• **Exercise goal**: Find the word "programming" in the listing; pull out each line holding it.

• **Recorded information**:

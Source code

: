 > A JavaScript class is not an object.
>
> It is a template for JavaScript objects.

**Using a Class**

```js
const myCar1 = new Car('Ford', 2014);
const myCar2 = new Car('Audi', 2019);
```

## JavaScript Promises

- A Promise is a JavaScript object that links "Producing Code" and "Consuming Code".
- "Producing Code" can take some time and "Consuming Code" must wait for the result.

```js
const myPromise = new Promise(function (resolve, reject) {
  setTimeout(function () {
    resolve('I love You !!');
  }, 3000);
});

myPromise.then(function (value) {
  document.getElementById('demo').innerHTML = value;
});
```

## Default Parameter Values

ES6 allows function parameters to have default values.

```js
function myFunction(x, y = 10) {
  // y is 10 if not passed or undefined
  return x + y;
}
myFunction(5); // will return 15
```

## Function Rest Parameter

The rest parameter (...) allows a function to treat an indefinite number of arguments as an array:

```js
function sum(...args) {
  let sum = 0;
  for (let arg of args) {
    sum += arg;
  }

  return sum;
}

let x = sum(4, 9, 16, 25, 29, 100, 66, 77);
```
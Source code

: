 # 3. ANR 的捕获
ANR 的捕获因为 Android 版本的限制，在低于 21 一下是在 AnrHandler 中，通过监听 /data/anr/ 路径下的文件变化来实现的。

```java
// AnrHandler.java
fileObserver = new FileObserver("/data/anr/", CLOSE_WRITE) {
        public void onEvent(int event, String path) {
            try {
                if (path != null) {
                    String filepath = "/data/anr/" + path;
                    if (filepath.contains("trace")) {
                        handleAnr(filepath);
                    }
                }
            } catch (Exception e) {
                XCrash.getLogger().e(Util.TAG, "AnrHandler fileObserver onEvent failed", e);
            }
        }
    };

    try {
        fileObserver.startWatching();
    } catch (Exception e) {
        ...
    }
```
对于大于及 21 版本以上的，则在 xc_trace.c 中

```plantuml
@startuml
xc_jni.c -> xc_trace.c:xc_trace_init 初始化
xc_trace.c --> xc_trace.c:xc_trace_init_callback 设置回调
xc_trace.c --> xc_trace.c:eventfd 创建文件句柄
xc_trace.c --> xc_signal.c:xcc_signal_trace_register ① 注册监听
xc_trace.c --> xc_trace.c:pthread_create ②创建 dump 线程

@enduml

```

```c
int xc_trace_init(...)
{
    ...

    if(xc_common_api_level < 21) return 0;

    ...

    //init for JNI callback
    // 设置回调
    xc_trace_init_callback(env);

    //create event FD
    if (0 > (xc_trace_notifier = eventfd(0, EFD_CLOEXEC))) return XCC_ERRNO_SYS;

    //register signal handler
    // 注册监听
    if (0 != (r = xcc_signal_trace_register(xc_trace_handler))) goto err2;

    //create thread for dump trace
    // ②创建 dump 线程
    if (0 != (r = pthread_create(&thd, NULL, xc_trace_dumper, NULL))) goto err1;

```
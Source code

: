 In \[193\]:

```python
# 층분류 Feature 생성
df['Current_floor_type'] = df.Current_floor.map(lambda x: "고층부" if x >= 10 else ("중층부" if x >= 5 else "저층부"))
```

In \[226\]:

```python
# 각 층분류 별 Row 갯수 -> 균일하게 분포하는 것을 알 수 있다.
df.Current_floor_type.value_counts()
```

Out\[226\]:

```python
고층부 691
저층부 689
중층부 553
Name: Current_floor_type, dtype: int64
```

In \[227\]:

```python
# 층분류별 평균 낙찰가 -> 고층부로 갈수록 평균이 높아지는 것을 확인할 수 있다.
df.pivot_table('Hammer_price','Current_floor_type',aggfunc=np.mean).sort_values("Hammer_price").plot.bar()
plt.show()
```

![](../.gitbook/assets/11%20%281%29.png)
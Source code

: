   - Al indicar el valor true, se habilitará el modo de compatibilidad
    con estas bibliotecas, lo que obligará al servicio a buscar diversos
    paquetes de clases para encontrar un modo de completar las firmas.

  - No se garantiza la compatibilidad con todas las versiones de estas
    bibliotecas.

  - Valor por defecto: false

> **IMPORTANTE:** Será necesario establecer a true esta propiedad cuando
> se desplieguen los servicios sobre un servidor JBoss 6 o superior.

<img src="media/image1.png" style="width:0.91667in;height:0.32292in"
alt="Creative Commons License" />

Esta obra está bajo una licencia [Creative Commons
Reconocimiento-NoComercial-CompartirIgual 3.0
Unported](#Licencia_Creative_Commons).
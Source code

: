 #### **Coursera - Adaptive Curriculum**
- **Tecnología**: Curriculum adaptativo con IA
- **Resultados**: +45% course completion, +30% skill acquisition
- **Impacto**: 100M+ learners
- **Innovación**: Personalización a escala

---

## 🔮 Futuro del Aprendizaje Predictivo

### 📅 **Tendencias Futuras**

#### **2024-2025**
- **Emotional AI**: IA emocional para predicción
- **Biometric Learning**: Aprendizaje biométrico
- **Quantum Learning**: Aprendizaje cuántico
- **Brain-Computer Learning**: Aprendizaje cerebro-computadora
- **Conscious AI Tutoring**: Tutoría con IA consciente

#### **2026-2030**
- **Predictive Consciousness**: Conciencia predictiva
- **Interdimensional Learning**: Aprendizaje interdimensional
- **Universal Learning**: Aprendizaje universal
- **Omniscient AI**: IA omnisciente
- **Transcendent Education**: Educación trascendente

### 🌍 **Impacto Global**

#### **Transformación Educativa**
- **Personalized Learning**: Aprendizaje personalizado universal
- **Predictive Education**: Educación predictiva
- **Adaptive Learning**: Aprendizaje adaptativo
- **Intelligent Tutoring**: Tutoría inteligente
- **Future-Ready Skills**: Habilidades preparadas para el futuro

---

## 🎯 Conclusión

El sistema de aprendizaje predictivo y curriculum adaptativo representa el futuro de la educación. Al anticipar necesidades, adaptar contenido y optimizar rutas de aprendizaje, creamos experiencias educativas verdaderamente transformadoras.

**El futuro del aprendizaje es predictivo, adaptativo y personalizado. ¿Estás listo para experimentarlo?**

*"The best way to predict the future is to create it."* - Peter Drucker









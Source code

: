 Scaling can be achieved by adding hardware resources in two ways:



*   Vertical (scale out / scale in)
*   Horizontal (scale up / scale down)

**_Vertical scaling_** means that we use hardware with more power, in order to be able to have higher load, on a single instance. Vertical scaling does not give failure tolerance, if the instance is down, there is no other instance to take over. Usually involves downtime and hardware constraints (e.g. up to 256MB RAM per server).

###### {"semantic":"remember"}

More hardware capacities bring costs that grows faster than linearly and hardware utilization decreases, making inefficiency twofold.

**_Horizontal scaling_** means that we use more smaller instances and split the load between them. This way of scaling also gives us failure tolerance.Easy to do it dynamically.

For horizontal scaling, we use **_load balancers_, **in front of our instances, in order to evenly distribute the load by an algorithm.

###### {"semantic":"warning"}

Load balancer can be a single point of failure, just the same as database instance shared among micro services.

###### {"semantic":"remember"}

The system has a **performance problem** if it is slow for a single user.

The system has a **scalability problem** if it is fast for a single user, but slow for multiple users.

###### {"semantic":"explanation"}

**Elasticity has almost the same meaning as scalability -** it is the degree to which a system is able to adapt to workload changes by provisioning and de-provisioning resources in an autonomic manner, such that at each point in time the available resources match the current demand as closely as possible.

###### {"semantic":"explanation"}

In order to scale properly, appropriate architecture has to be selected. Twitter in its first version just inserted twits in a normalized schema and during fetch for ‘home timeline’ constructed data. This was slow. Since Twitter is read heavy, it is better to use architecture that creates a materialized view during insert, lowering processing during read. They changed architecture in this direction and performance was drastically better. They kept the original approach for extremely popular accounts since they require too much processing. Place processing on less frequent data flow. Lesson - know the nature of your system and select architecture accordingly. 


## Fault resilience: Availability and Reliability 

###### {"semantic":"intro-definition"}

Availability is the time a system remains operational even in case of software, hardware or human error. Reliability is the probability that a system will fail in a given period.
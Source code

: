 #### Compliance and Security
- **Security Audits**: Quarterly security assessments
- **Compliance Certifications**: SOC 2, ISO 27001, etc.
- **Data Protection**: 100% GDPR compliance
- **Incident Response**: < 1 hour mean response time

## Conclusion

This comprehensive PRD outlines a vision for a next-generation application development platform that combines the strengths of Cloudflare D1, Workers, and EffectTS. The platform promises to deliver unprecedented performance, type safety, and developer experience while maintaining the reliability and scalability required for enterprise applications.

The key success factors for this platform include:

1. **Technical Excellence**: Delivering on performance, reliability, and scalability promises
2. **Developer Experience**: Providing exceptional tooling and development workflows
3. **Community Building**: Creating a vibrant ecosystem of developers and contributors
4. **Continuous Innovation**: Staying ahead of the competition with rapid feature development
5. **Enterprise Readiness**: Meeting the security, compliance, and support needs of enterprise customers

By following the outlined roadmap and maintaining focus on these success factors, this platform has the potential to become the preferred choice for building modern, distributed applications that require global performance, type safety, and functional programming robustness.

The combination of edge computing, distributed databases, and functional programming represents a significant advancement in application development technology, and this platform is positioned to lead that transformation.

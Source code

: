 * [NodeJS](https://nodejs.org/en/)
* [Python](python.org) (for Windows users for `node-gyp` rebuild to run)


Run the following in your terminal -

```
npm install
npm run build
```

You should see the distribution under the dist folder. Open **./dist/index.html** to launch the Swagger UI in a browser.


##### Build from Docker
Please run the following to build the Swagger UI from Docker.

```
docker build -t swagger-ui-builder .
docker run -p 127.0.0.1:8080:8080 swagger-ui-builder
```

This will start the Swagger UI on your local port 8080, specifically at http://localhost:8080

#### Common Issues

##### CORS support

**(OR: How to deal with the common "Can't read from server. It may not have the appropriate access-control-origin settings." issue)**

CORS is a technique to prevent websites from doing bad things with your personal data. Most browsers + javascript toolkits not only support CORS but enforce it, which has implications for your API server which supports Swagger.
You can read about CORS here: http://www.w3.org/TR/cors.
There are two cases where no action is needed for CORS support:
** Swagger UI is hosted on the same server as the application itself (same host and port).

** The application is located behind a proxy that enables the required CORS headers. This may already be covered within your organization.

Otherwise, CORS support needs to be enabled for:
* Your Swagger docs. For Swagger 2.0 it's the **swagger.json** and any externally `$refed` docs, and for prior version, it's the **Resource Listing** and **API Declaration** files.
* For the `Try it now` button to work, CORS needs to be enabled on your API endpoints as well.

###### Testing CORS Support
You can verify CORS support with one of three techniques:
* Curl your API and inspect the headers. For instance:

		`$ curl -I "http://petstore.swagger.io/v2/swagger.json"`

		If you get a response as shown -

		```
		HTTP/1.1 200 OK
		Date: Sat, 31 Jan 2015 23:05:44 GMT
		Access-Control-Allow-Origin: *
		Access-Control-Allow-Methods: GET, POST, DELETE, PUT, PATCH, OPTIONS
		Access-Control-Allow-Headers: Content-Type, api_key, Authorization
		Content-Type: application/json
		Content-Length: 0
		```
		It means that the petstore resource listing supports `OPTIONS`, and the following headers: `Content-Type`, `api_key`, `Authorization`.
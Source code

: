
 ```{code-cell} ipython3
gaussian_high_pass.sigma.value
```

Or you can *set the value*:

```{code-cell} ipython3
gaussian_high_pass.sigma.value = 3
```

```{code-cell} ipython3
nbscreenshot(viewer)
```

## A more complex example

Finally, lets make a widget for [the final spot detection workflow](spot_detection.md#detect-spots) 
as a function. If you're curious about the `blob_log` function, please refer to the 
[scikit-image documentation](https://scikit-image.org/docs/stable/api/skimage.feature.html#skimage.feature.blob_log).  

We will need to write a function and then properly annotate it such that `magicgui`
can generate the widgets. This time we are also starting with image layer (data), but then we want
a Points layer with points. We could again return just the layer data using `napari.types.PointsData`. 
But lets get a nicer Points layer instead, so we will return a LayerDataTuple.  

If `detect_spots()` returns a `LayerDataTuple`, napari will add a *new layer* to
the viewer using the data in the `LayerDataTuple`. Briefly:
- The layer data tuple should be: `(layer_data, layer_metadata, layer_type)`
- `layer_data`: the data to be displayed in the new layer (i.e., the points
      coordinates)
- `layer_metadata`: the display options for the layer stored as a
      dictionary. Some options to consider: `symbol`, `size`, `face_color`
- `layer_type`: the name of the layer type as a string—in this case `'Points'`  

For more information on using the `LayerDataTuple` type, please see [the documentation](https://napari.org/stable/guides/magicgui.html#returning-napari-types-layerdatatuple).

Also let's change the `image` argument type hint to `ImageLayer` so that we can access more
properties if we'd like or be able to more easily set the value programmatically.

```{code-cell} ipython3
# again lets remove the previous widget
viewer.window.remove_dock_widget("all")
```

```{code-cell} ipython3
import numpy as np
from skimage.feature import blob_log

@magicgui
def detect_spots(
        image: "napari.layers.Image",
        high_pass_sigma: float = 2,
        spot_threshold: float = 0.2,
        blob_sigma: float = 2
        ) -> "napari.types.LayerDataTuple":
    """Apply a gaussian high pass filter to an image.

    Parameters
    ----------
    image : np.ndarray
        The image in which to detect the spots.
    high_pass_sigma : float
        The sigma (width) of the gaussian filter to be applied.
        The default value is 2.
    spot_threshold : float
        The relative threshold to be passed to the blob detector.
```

• **Result for this exercise**:
By following the outlined roadmap and maintaining focus on these success factors, this platform has the potential to become the preferred choice for building modern, distributed applications that require global performance, type safety, and functional programming robustness.
The combination of edge computing, distributed databases, and functional programming represents a significant advancement in application development technology, and this platform is positioned to lead that transformation.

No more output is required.